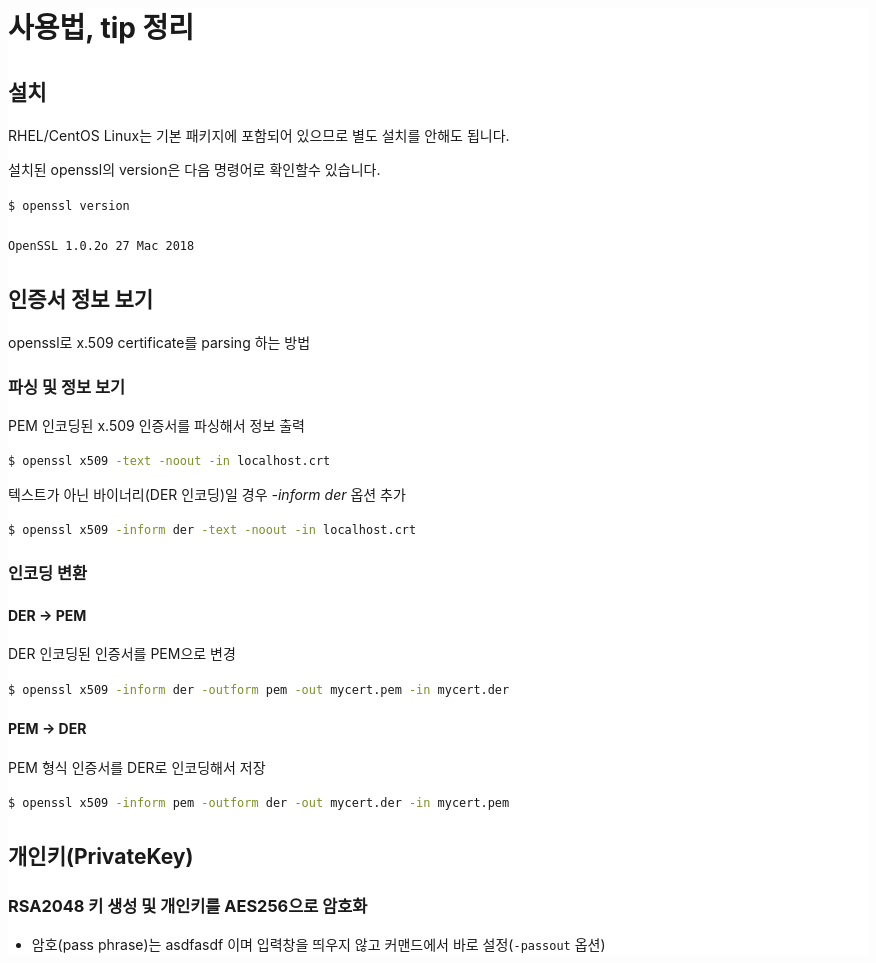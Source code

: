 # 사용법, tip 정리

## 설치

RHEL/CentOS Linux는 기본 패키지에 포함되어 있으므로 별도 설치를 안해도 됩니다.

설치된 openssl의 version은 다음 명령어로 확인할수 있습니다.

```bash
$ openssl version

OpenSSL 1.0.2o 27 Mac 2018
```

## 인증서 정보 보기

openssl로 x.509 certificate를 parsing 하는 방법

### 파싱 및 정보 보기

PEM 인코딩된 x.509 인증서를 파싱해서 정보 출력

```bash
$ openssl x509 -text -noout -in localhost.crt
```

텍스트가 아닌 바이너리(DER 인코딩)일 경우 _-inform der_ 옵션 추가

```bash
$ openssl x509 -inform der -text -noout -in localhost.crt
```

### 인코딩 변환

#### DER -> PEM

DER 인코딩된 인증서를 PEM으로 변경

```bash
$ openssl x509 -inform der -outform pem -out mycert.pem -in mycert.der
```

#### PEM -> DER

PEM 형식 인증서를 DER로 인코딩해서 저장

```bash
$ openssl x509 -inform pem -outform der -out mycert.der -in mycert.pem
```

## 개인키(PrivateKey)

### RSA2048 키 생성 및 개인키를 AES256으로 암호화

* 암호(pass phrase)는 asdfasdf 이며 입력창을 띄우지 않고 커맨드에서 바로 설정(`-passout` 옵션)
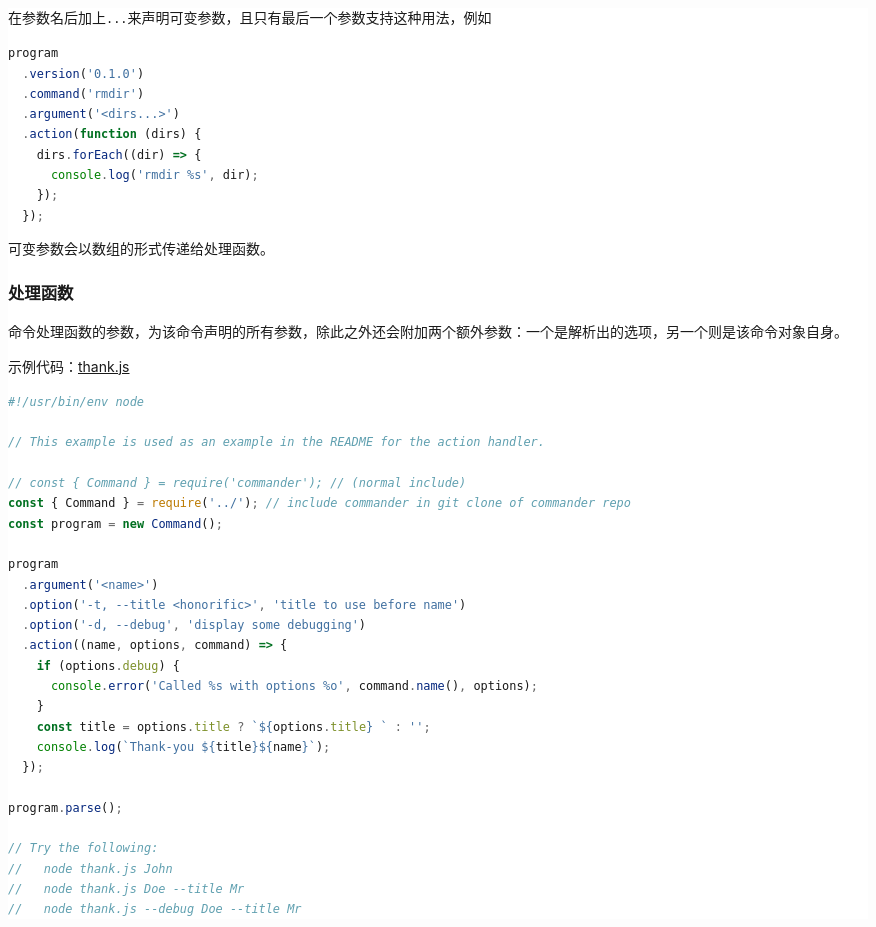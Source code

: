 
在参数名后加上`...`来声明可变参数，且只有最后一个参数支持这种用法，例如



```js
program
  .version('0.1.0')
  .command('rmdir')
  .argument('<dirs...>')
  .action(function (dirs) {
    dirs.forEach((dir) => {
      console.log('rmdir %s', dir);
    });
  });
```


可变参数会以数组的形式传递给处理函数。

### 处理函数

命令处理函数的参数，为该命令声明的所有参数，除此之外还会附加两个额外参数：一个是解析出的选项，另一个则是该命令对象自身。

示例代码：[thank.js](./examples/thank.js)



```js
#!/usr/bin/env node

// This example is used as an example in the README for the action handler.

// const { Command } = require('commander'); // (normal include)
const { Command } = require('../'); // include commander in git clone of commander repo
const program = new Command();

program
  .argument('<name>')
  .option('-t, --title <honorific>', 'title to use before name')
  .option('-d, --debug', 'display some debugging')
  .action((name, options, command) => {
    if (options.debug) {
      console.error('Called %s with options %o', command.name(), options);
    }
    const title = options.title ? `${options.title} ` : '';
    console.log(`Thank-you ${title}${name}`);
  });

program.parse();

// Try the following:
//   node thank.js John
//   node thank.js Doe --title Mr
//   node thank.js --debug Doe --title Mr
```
________
_What this task involves:_ Once more, give the listing above exactly, leaving each picture out.

_Result of this exercise:_
Source code

: # 사용법, tip 정리

## 설치

RHEL/CentOS Linux는 기본 패키지에 포함되어 있으므로 별도 설치를 안해도 됩니다.

설치된 openssl의 version은 다음 명령어로 확인할수 있습니다.

```bash
$ openssl version

OpenSSL 1.0.2o 27 Mac 2018
```

## 인증서 정보 보기

openssl로 x.509 certificate를 parsing 하는 방법

### 파싱 및 정보 보기

PEM 인코딩된 x.509 인증서를 파싱해서 정보 출력

```bash
$ openssl x509 -text -noout -in localhost.crt
```

텍스트가 아닌 바이너리(DER 인코딩)일 경우 _-inform der_ 옵션 추가

```bash
$ openssl x509 -inform der -text -noout -in localhost.crt
```

### 인코딩 변환

#### DER -> PEM

DER 인코딩된 인증서를 PEM으로 변경

```bash
$ openssl x509 -inform der -outform pem -out mycert.pem -in mycert.der
```

#### PEM -> DER

PEM 형식 인증서를 DER로 인코딩해서 저장

```bash
$ openssl x509 -inform pem -outform der -out mycert.der -in mycert.pem
```

## 개인키(PrivateKey)

### RSA2048 키 생성 및 개인키를 AES256으로 암호화

* 암호(pass phrase)는 asdfasdf 이며 입력창을 띄우지 않고 커맨드에서 바로 설정(`-passout` 옵션)
Source code

: 
在参数名后加上`...`来声明可变参数，且只有最后一个参数支持这种用法，例如



```js
program
  .version('0.1.0')
  .command('rmdir')
  .argument('<dirs...>')
  .action(function (dirs) {
    dirs.forEach((dir) => {
      console.log('rmdir %s', dir);
    });
  });
```


可变参数会以数组的形式传递给处理函数。

### 处理函数

命令处理函数的参数，为该命令声明的所有参数，除此之外还会附加两个额外参数：一个是解析出的选项，另一个则是该命令对象自身。

示例代码：[thank.js](./examples/thank.js)



```js
#!/usr/bin/env node

// This example is used as an example in the README for the action handler.

// const { Command } = require('commander'); // (normal include)
const { Command } = require('../'); // include commander in git clone of commander repo
const program = new Command();

program
  .argument('<name>')
  .option('-t, --title <honorific>', 'title to use before name')
  .option('-d, --debug', 'display some debugging')
  .action((name, options, command) => {
    if (options.debug) {
      console.error('Called %s with options %o', command.name(), options);
    }
    const title = options.title ? `${options.title} ` : '';
    console.log(`Thank-you ${title}${name}`);
  });

program.parse();

// Try the following:
//   node thank.js John
//   node thank.js Doe --title Mr
//   node thank.js --debug Doe --title Mr
```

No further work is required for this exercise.